Capítulo 1
Mehron
De minha palma estendida, assisti com olhos extasiados enquanto a flor emergia.
Tratava-se de um antúrio, brotando elegantemente do meu sangue e crescendo rápido na medida em que as raízes se alastravam sob as veias.
Suas folhas apareciam verdes como uma floresta sombria, contrastando com a cor saturada das flores que desabrochavam em forma de coração, vermelhas como o manto que eu vestia.
Nas últimas horas, estive entregue ao tédio em meu gabinete provisório, sufocado pelo cheiro repulsivo de tinta exalando dos manuscritos sobre a mesa, assistindo ao tempo passar naquele cômodo abafado enquanto ponderava a respeito de minha imensa ineficácia.
Ao meu redor, janelas parcialmente fechadas por cortinas pesadas permitiam a entrada de finas fatias de luz crepuscular, iluminando parcialmente a placa com os dizeres DEUS DIPLOMATA, MEHRON sobre a escrivaninha. Aquele era o único item apresentável em meio a uma bagunça de livros, pergaminhos e flores secas.
Eu ri, sem humor. Estava há tanto tempo nas terras do sopro que minhas comodidades já pareciam uma residência fixa.
Faziam-se dias e dias desde que parti de Gallas, as terras do canto, e a saudade de casa alfinetava minha voz sempre que uma melodia incerta vagueava por meus lábios afora.
Desejava voltar, mas não podia. Não enquanto Courta ocupava cada vez mais espaço no território de Ka'ter.
Era meu dever, não só como Deus da Diplomacia, mas também como um simpatizante das terras do toque, impedir os avanços do deus ganancioso que iniciara aquela invasão injustificada.
Sabia, desde o início, que eu teria uma missão trabalhosa, mas o Deus das Mitocôndrias se provou uma criatura particularmente difícil de convencer.
Era possível, eu temia, que estivesse lutando pelo fim de uma guerra inelutável.
Contemplei o antúrio, ainda se espalhando à medida que fixava raízes sob a pele.

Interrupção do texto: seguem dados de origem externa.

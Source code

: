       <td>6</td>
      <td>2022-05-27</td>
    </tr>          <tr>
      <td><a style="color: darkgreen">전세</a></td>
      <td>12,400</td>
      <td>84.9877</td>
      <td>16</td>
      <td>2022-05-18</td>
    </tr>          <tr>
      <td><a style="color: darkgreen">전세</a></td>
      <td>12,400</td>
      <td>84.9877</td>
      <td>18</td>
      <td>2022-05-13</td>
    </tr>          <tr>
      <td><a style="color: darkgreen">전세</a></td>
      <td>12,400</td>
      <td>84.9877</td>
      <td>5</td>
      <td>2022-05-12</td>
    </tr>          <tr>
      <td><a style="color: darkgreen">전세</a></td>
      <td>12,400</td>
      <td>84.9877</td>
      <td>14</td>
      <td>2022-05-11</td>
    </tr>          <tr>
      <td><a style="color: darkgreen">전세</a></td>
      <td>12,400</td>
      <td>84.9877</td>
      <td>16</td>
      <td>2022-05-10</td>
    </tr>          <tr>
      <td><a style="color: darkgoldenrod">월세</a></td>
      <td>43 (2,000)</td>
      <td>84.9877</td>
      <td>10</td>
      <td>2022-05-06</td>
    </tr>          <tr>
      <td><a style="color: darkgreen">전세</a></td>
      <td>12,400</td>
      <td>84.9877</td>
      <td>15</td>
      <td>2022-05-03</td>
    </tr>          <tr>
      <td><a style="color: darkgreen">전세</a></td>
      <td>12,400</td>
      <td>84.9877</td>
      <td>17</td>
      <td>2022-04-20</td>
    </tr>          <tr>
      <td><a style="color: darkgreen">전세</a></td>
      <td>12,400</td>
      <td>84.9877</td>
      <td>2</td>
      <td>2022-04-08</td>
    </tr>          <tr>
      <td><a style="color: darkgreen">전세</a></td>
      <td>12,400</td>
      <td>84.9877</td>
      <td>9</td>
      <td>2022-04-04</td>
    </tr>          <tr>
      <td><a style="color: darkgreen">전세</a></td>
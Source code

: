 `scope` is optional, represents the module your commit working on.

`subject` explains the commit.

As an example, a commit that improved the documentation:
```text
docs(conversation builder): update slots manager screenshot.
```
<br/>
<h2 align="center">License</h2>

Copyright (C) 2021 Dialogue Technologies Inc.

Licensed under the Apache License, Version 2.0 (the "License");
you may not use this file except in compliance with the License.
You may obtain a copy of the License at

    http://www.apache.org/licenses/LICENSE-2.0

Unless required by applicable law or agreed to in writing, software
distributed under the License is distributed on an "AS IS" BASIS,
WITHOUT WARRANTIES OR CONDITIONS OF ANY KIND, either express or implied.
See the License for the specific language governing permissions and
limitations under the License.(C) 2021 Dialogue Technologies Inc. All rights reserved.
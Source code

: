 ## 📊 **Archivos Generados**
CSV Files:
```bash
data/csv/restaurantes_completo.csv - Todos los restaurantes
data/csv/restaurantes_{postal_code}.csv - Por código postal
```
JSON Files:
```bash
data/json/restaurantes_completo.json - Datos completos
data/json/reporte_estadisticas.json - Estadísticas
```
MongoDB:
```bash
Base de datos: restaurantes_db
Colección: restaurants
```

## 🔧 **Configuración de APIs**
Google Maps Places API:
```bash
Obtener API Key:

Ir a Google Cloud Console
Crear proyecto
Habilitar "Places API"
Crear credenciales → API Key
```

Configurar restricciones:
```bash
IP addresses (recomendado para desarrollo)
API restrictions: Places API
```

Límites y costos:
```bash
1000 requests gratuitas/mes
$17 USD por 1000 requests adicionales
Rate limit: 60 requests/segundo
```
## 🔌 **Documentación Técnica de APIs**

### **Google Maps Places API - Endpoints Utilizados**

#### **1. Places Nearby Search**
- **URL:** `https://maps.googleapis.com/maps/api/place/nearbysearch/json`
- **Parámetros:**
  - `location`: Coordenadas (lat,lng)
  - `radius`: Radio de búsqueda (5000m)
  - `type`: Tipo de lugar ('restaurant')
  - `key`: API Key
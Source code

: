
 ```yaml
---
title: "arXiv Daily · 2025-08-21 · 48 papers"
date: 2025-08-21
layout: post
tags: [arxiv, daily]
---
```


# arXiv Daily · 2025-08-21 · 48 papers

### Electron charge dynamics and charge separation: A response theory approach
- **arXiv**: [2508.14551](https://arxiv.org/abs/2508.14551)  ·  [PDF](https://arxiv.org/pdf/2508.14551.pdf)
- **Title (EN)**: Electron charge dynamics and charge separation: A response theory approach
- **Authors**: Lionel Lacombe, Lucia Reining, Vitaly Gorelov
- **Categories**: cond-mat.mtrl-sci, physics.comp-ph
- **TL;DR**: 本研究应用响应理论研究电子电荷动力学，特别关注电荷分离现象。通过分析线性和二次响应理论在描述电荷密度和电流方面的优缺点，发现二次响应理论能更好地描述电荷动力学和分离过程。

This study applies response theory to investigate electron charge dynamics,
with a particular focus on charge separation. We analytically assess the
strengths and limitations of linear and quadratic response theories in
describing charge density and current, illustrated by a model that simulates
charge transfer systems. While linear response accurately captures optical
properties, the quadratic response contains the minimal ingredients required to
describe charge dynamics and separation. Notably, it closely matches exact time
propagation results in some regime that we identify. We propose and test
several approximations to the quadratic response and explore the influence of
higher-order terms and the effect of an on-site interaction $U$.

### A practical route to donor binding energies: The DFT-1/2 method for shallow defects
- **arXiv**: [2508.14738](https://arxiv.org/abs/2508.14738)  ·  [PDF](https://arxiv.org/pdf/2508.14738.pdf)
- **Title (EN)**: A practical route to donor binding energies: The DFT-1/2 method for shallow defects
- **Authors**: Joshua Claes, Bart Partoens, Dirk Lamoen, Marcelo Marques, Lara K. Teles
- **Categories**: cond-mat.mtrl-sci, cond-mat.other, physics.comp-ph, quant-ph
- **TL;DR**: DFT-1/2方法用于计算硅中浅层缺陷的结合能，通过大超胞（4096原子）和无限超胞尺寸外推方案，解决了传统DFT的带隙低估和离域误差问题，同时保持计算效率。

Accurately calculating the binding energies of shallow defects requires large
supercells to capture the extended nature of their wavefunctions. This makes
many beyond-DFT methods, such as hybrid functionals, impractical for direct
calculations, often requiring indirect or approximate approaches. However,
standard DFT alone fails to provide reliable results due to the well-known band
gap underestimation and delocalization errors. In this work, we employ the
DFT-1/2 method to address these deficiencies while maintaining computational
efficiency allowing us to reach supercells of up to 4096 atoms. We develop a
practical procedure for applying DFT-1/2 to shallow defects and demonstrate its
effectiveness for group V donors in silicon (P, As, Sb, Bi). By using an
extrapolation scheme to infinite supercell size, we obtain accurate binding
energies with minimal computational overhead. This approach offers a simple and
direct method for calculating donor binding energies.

Claro, as flores não precisavam do meu sangue. Sendo o último deus nascido e ainda vivo nas terras élficas de Gallas, eu poderia fazer com que brotassem de qualquer objeto, e mantê-las vivas até que me cansasse disso.
Era fascinante, contudo, fazê-las a partir de meu próprio cerne.
Na palma suspensa de minha mão, o antúrio finalmente parou de crescer. Eu logo o arranquei e me livrei dele. Não tinha muito interesse em corações inteiros. Gostaria mesmo de cultivar um coleus, a planta dos corações desfeitos.
Com um suspiro, movimentei as mãos no ar em gestos elaborados, afastando os longos fios negros do meu cabelo e ajustando com as pontas dos dedos a amarra que segurava o manto vermelho no meu pescoço.
Eu era o tipo de deus que não possuía um corpo físico — tirando a cabeça e as mãos. Dependia de amarras elegantes ou capuzes feitos sob medida para manter minhas capas e mantos bem fixos no lugar.
Aquela era longa o bastante para a barra arrastar no chão, mesmo quando minha cabeça flutuava a quase 2 metros de altura, e sua coloração elegante me deixava com um aspecto aristocrático que, precisava admitir, me agradava bastante.
Já estava prestes a enfeitá-la no colarinho com um pequeno arranjo de begônias quando ouvi batidas na porta.
— Mais papéis? — esmurrei os punhos flutuantes na madeira maciça da mesa, me arrependendo em seguida. Incrivelmente, a falta de terminações nervosas não me impedia de sentir dor.
Para meu infortúnio, a pessoa do outro lado da porta entendeu minha imposição como um convite para entrar, e não me surpreendi ao ver que se tratava de Arwin, minha assistente.
Ao menos suas mãos estavam vazias. Nenhum sinal de mais documentos para preencher ou solicitações para efetuar.
Arwin encarou o dourado de meu olhar sobre os óculos de aro grosso que usava.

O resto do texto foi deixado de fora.